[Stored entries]
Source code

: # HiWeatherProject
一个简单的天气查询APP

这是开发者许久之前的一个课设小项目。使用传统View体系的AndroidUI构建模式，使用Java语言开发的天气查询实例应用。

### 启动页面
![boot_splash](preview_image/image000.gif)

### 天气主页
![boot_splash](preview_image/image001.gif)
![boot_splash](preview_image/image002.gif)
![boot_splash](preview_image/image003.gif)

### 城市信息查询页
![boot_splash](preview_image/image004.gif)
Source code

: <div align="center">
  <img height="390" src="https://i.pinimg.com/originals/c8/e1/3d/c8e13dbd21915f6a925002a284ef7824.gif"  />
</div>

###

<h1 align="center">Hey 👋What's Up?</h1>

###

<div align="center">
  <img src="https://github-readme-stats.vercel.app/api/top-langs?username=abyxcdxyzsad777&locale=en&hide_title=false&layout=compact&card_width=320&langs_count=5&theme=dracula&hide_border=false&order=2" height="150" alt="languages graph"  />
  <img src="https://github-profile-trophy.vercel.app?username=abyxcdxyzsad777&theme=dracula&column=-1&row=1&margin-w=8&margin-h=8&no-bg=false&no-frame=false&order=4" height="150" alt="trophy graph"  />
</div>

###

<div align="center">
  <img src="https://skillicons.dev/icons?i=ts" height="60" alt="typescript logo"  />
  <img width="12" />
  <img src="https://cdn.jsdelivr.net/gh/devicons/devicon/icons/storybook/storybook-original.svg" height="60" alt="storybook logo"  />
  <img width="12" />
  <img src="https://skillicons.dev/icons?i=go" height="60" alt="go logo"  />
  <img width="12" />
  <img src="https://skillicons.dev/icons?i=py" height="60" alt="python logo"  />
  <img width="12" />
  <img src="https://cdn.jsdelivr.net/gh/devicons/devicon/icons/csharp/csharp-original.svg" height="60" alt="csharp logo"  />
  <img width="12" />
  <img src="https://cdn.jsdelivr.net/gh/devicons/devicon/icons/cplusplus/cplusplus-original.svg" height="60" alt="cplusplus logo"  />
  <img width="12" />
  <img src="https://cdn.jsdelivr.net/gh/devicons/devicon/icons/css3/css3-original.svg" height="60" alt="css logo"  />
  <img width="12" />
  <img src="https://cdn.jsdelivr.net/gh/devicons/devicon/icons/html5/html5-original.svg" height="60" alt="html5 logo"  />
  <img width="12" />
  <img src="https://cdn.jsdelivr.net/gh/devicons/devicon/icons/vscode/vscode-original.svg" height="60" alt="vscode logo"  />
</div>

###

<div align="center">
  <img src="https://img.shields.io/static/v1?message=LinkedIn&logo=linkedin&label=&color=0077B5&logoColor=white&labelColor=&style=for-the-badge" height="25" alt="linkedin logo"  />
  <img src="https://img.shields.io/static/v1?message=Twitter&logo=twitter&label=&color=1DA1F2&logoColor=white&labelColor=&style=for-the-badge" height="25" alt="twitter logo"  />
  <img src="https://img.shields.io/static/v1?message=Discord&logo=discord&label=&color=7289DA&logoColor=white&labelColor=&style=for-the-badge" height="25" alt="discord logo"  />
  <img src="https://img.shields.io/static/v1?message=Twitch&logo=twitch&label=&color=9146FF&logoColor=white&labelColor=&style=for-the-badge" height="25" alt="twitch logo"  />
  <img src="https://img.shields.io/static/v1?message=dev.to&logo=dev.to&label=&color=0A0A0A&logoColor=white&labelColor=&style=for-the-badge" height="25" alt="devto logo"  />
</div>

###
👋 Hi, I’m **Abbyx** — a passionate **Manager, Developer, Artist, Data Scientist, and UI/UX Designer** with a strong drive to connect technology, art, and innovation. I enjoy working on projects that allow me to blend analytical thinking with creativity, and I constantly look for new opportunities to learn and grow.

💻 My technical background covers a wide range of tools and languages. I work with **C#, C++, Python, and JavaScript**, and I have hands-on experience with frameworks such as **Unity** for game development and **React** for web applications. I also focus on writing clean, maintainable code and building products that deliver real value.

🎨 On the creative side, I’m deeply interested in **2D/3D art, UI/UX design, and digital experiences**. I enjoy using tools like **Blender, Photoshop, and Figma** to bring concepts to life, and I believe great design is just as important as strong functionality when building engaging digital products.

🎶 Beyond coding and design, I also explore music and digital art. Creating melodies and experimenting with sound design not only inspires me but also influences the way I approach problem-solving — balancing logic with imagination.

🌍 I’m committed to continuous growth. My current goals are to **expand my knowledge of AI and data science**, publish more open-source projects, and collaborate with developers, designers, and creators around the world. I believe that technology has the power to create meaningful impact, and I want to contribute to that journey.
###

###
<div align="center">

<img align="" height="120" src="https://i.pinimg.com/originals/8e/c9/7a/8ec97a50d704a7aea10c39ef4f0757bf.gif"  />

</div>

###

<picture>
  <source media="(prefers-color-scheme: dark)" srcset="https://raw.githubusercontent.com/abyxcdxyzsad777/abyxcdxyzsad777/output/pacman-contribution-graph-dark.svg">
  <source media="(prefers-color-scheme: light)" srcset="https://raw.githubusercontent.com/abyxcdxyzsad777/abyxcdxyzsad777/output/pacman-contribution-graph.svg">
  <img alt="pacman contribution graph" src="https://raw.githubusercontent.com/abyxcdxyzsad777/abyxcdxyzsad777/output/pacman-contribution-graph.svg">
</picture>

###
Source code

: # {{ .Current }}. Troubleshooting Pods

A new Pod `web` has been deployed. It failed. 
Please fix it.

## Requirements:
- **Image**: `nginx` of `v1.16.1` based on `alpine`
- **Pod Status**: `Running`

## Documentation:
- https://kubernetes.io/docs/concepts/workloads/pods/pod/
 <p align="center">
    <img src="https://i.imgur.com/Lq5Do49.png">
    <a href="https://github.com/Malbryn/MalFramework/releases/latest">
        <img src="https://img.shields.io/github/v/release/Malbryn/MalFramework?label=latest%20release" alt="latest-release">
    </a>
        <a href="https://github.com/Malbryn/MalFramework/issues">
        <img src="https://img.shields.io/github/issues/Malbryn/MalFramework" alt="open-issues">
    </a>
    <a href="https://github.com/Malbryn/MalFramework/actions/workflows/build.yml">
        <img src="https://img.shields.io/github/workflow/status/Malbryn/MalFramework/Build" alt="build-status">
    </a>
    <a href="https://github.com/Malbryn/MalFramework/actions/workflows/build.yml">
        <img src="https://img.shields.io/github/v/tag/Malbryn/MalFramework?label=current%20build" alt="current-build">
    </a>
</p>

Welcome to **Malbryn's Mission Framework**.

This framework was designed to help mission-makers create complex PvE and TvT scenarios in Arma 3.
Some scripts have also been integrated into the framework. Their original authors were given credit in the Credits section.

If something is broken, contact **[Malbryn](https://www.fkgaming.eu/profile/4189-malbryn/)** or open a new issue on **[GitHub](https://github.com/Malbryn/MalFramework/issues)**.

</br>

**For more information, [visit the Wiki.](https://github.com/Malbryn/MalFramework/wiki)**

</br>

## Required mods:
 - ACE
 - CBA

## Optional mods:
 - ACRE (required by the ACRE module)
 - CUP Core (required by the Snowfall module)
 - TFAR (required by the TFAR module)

** WORK ORDER **
State how many lines above contain the string "media", with no other words.

** ANSWER SECTION **
2